What Happens to My Family? is a 2014–2015 South Korean television series starring Yoo Dong-geun, Kim Hyun-joo, Yoon Park and Park Hyung-sik. It aired on KBS2 on Saturdays and Sundays at 19:55 (KST) from August 16, 2014, to February 15, 2015.

==Synopsis==
Cha Soon-bong (Yoo Dong-geun) is a widower who has devoted his life to his three children. His eldest daughter Kang-shim (Kim Hyun-joo), after a failed relationship, has resigned herself to never marry and a lifetime of being alone; his eldest son Kang-jae (Yoon Park), a brilliant oncologist, is resentful of his humble origins; and his youngest son, Dal-bong (Park Hyung-sik).

==Cast==
===Main===
- Yoo Dong-geun as Cha Soon-bong
The patriarch of the Cha family and head of the household; owner of a tofu shop.
- Kim Hyun-joo as Cha Kang-shim
The eldest child; company secretary to CEO Moon Tae-oh and, in later episodes, to director Moon Tae-joo.
- Yoon Park as Cha Kang-jae
The second child; a skilled oncologist.
- Park Hyung-sik as Cha Dal-bong
The youngest child; he is struggling with finding a stable job.

===Supporting===

==== Cha family ====
- Yang Hee-kyung as Cha Soon-geum
Soon-bong's younger sister; Young-seol's mother and aunt to Kang-shim, Kang-jae and Dal-bong.
- Kim Jung-nan as Noh Young-seol
Soon-geum's daughter and cousin to Kang-shim, Kang-jae and Dal-bong.
- Kim Jung-min as Seo Joong-baek
Young-seol's husband; owner of a chicken restaurant.

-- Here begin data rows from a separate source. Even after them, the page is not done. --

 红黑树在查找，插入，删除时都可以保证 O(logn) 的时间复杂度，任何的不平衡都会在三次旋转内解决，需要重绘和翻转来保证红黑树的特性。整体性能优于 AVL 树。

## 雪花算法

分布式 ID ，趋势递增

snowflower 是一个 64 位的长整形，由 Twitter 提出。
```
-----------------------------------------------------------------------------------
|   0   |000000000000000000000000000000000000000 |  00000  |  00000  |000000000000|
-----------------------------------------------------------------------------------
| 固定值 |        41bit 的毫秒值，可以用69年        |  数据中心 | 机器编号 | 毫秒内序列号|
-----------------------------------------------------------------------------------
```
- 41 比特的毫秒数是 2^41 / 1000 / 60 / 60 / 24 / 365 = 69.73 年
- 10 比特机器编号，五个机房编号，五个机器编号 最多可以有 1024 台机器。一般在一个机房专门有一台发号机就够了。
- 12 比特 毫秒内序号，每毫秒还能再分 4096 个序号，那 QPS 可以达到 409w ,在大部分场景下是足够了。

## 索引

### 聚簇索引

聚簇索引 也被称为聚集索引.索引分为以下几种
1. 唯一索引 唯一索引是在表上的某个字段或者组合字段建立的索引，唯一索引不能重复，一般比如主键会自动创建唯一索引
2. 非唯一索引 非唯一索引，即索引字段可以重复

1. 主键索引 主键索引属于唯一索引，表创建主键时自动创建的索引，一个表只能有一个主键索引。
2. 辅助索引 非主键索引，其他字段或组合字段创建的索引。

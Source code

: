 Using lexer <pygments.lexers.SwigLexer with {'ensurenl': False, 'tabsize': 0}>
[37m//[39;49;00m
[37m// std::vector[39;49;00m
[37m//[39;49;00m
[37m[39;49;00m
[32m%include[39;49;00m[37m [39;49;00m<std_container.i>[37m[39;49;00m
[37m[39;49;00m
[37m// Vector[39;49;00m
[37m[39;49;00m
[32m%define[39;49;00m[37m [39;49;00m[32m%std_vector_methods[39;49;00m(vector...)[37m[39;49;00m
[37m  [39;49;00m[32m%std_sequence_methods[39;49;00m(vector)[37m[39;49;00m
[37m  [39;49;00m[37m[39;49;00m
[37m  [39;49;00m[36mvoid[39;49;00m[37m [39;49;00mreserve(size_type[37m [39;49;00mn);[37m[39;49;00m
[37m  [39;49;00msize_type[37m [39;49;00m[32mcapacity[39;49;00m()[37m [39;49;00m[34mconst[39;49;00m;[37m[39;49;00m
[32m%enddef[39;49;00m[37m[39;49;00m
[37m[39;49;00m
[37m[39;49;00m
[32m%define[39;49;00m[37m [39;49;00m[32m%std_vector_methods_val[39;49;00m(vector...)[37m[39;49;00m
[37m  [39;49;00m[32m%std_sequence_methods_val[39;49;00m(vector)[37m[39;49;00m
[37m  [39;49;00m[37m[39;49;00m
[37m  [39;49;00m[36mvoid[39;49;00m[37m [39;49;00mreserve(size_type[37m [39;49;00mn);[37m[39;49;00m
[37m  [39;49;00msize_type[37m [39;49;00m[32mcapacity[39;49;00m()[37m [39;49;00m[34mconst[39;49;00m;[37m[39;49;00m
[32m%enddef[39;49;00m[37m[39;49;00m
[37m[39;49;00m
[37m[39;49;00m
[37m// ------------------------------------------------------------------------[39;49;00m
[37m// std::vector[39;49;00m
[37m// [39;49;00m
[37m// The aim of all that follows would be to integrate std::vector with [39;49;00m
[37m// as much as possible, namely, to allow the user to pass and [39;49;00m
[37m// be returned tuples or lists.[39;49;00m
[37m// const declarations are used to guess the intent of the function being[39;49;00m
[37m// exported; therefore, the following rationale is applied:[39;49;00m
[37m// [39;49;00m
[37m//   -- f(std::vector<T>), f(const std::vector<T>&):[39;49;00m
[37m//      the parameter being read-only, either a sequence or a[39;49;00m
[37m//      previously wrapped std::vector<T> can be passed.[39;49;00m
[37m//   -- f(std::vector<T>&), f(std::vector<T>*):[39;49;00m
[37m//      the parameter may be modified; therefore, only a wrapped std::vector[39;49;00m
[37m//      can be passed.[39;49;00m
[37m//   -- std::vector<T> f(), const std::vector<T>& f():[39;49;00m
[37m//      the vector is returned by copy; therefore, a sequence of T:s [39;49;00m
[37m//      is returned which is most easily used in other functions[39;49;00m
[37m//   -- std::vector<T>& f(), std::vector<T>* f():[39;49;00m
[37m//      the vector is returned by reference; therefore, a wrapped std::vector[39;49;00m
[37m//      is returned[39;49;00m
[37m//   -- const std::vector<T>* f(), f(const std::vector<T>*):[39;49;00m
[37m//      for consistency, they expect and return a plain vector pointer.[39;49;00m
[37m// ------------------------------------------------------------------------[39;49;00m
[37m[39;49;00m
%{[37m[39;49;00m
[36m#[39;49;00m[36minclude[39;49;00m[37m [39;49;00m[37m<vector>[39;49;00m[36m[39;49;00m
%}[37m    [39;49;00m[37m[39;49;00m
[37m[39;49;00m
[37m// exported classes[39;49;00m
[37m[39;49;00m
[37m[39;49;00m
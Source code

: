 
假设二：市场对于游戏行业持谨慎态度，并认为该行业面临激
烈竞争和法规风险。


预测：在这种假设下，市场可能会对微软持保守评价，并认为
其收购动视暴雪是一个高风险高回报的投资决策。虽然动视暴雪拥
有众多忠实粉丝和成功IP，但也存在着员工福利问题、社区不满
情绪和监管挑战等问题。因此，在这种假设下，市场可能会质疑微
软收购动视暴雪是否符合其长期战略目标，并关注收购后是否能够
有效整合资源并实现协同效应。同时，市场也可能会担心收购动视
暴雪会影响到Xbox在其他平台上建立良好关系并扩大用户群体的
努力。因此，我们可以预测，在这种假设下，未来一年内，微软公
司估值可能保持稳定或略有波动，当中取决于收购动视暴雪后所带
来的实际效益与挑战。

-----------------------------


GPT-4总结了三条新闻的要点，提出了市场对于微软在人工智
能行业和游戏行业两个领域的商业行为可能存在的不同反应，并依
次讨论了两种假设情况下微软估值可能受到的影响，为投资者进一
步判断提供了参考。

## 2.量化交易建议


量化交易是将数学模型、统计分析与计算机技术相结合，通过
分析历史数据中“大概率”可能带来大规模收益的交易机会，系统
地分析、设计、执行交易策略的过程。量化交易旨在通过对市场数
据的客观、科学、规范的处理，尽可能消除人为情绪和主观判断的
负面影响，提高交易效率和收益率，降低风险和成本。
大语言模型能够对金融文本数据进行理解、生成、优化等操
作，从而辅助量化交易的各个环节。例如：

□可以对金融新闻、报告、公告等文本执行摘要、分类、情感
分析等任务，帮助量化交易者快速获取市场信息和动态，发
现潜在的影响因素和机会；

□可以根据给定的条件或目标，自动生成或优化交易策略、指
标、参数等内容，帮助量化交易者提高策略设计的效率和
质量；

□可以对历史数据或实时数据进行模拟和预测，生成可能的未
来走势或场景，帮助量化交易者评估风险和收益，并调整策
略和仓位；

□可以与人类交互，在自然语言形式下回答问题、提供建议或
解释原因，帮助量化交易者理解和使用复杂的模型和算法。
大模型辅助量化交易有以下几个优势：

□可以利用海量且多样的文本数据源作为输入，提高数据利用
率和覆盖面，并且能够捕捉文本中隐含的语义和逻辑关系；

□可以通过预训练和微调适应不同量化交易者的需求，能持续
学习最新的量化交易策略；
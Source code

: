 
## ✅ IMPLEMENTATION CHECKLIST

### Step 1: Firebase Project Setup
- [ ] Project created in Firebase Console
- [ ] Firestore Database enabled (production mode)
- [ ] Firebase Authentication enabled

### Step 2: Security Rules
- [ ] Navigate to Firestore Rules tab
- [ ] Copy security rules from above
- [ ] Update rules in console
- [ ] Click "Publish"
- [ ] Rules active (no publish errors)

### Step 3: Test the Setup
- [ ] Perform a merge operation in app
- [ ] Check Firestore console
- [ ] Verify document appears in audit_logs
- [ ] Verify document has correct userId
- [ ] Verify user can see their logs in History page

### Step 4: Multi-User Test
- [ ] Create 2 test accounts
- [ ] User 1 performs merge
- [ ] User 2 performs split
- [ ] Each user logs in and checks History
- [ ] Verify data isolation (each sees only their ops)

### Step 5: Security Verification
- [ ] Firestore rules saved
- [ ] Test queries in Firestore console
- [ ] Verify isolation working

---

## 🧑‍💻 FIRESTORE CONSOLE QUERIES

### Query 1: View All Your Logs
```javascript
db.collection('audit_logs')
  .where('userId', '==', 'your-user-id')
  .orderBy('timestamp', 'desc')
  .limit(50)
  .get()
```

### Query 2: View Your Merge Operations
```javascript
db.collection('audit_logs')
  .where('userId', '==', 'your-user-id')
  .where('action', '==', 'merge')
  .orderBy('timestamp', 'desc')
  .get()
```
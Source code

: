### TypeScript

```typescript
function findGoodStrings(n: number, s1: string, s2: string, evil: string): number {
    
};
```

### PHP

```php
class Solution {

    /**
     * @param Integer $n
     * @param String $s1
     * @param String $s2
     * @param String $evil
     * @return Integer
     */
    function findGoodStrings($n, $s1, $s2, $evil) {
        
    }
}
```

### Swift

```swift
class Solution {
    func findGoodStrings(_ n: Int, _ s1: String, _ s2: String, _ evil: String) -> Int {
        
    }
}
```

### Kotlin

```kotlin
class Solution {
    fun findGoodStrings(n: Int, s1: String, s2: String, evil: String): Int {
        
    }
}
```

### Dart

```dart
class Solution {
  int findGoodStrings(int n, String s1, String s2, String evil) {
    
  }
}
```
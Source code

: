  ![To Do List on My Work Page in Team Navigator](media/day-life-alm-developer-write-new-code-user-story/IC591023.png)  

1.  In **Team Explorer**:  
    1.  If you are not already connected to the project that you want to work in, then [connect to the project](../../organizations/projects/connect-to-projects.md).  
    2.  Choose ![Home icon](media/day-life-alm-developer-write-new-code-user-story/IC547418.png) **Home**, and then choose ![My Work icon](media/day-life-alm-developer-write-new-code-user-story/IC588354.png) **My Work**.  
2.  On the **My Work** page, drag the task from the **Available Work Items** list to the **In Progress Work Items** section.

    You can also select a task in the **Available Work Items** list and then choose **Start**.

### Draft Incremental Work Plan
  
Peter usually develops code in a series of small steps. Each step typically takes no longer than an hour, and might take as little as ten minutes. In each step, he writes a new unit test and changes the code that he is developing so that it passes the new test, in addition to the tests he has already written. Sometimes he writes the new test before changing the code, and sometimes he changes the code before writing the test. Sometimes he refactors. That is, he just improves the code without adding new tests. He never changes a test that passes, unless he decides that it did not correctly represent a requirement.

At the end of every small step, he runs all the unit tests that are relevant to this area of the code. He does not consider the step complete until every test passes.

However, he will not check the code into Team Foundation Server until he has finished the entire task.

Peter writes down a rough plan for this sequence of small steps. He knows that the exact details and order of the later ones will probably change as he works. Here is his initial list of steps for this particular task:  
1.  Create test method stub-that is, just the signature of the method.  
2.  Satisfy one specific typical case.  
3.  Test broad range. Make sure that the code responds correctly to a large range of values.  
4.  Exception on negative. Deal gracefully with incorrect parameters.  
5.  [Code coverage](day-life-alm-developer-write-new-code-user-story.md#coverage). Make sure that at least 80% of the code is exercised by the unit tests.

==== People around Cha Kang-shim ====
- Kim Sang-kyung as Moon Tae-joo
Director at GK Group; CEO Moon's son.
- Kim Yong-gun as Moon Tae-oh
CEO of GK Group; Tae-joo's father and Kang-shim's boss.
- Na Young-hee as Baek Seol-hee
 Eun-ho's mother; a famous news anchor and TV personality.
- Song Jae-hee as Byun Woo-tak
Kang-shim's ex-boyfriend; an attorney who handles Soon-bong's case against the Cha children.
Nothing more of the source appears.